Description and interpretation of the famous painting "Hylas and the Nymphs" by John William Waterhouse!
John William Waterhouse - Hylas and the Nymphs
A man bends over to the girls in the water, who all look at him curiously and with big eyes. Their bodies are covered to the breasts. The viewer can still see the silhouette of some bodies through the surface of the water. They seem to flow in from all sides to seduce the young man: from the left a girl rushes over; at the edges of the picture they wade into the picture; in front a repoussoir figure leads into the action.
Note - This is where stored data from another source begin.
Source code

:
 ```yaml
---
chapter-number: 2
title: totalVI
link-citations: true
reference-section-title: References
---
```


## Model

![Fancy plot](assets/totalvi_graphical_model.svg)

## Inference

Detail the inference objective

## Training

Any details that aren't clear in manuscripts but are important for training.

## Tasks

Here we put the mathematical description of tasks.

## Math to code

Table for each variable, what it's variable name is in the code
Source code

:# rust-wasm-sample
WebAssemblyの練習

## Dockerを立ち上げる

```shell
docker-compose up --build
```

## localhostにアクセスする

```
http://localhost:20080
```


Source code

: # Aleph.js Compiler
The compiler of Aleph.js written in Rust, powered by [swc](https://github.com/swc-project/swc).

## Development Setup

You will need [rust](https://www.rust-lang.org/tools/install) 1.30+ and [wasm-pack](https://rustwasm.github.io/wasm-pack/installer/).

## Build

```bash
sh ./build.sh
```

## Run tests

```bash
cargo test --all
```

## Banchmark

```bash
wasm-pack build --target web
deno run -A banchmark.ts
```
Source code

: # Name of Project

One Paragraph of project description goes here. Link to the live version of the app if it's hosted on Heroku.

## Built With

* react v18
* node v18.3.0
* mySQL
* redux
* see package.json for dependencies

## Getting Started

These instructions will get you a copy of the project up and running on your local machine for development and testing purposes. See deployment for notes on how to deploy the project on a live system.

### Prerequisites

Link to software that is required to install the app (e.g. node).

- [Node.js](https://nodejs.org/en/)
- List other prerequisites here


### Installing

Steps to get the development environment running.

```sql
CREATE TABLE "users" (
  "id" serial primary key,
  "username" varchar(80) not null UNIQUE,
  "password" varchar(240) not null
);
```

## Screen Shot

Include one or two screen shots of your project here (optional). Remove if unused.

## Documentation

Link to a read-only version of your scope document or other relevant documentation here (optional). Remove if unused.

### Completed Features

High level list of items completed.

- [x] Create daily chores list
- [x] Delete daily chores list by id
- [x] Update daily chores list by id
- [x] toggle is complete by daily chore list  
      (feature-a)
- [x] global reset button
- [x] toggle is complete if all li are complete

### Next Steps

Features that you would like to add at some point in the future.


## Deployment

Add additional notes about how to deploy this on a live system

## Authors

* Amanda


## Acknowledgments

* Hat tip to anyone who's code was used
The water is covered with water lilies, reeds protrude into the painting ground at the edges of the paintings.
Waterhouse depicts the story of Hylas and the nymphs. This ancient mythological story tells that Hylas accompanied Hercules on his journey with the Argonauts. As he searched for water, he found a spring in which the naiads, the nymphs of rivers and lakes, danced. Hylas was young and beautiful, so one of the nymphs was so enchanted by his grace that she grabbed him when he wanted to fill his jug with water and pulled him down by his neck.
Waterhouse's painting has an unmissable erotic appeal. The transparent and porcelain-like beauty of its nymphs is enhanced by their number and similarity. With fine facial features, long brown hair, red lips and shiny breasts, the painter draws the seducers, who correspond to the special and recurring ideal of beauty'Waterhouse'. They all fixate the young man with a longing look. Some play with their hair. But not only the beauty is supposed to seduce Hylas - on closer inspection one discovers that the nymph under his head also holds some pearls in both hands, which it offers him. Hylas is about to fill his jug, but he pauses in motion because he too is blinded by the beauty of the nymphs. A moment of doom.